### DIRECTIONS
Return the data below unaltered, but strip out the pictures.

--*--

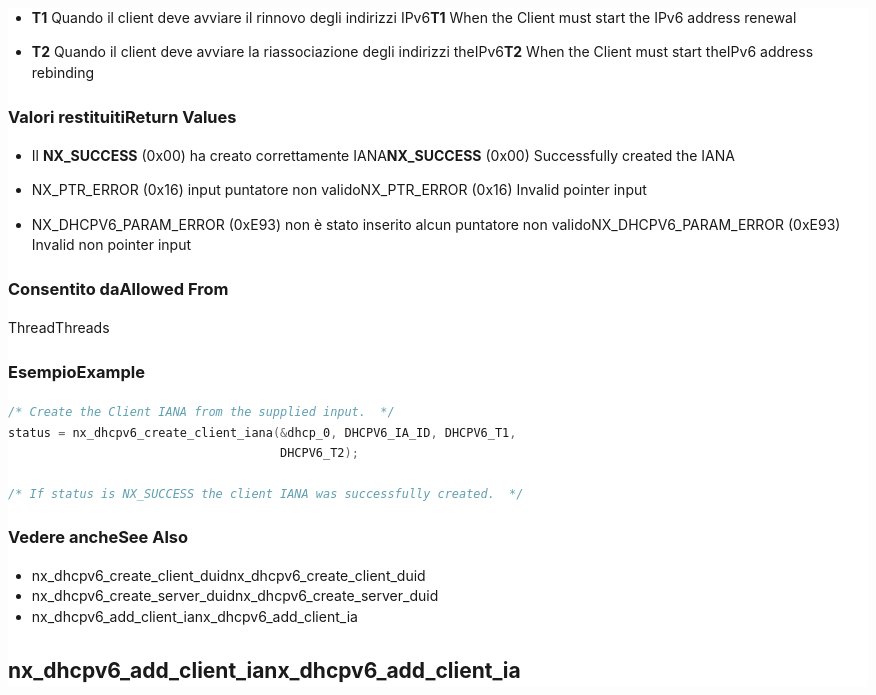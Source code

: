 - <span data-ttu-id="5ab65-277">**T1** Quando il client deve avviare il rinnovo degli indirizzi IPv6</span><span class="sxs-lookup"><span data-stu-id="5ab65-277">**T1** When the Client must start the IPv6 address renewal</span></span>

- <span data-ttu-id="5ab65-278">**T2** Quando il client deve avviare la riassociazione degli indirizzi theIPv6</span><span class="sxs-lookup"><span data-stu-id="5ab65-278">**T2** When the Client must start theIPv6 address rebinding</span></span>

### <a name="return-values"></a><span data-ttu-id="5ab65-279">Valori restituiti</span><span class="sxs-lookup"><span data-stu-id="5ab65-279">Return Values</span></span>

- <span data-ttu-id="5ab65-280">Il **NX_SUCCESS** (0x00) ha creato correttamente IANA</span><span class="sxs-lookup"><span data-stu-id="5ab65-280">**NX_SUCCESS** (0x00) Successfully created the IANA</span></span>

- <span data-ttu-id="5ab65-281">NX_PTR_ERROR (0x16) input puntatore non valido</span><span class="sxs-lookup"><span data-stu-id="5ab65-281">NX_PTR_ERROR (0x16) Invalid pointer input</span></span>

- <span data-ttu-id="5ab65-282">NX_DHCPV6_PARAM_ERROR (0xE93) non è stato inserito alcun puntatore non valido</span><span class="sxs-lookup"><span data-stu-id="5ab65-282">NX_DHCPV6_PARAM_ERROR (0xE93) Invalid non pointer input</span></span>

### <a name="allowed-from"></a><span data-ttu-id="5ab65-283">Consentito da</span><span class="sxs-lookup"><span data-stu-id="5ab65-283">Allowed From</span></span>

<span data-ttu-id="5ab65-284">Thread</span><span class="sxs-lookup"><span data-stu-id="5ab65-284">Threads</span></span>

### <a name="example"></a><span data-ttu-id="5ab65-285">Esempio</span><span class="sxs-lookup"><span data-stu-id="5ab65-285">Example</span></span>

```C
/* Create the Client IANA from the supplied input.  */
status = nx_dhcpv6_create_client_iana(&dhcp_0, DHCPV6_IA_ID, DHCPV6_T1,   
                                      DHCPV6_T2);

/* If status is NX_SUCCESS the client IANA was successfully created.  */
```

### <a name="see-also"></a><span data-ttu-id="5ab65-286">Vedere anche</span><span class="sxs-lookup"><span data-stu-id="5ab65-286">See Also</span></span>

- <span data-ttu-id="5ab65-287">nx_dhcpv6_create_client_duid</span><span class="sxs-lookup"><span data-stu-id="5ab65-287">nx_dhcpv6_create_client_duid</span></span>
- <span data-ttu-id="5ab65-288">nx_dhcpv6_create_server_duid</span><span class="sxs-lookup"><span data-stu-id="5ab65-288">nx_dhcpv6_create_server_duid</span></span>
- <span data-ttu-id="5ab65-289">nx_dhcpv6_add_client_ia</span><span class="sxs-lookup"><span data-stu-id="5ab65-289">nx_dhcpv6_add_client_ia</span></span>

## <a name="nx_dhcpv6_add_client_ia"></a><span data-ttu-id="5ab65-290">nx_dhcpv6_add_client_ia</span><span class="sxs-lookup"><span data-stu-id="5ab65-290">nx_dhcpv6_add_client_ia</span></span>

--*--

### ANSWER FOR THE TASK
Source code

: - <span data-ttu-id="5ab65-277">**T1** Quando il client deve avviare il rinnovo degli indirizzi IPv6</span><span class="sxs-lookup"><span data-stu-id="5ab65-277">**T1** When the Client must start the IPv6 address renewal</span></span>

- <span data-ttu-id="5ab65-278">**T2** Quando il client deve avviare la riassociazione degli indirizzi theIPv6</span><span class="sxs-lookup"><span data-stu-id="5ab65-278">**T2** When the Client must start theIPv6 address rebinding</span></span>

### <a name="return-values"></a><span data-ttu-id="5ab65-279">Valori restituiti</span><span class="sxs-lookup"><span data-stu-id="5ab65-279">Return Values</span></span>

- <span data-ttu-id="5ab65-280">Il **NX_SUCCESS** (0x00) ha creato correttamente IANA</span><span class="sxs-lookup"><span data-stu-id="5ab65-280">**NX_SUCCESS** (0x00) Successfully created the IANA</span></span>

- <span data-ttu-id="5ab65-281">NX_PTR_ERROR (0x16) input puntatore non valido</span><span class="sxs-lookup"><span data-stu-id="5ab65-281">NX_PTR_ERROR (0x16) Invalid pointer input</span></span>

- <span data-ttu-id="5ab65-282">NX_DHCPV6_PARAM_ERROR (0xE93) non è stato inserito alcun puntatore non valido</span><span class="sxs-lookup"><span data-stu-id="5ab65-282">NX_DHCPV6_PARAM_ERROR (0xE93) Invalid non pointer input</span></span>

### <a name="allowed-from"></a><span data-ttu-id="5ab65-283">Consentito da</span><span class="sxs-lookup"><span data-stu-id="5ab65-283">Allowed From</span></span>

<span data-ttu-id="5ab65-284">Thread</span><span class="sxs-lookup"><span data-stu-id="5ab65-284">Threads</span></span>

### <a name="example"></a><span data-ttu-id="5ab65-285">Esempio</span><span class="sxs-lookup"><span data-stu-id="5ab65-285">Example</span></span>

```C
/* Create the Client IANA from the supplied input.  */
status = nx_dhcpv6_create_client_iana(&dhcp_0, DHCPV6_IA_ID, DHCPV6_T1,   
                                      DHCPV6_T2);

/* If status is NX_SUCCESS the client IANA was successfully created.  */
```

### <a name="see-also"></a><span data-ttu-id="5ab65-286">Vedere anche</span><span class="sxs-lookup"><span data-stu-id="5ab65-286">See Also</span></span>

- <span data-ttu-id="5ab65-287">nx_dhcpv6_create_client_duid</span><span class="sxs-lookup"><span data-stu-id="5ab65-287">nx_dhcpv6_create_client_duid</span></span>
- <span data-ttu-id="5ab65-288">nx_dhcpv6_create_server_duid</span><span class="sxs-lookup"><span data-stu-id="5ab65-288">nx_dhcpv6_create_server_duid</span></span>
- <span data-ttu-id="5ab65-289">nx_dhcpv6_add_client_ia</span><span class="sxs-lookup"><span data-stu-id="5ab65-289">nx_dhcpv6_add_client_ia</span></span>

## <a name="nx_dhcpv6_add_client_ia"></a><span data-ttu-id="5ab65-290">nx_dhcpv6_add_client_ia</span><span class="sxs-lookup"><span data-stu-id="5ab65-290">nx_dhcpv6_add_client_ia</span></span>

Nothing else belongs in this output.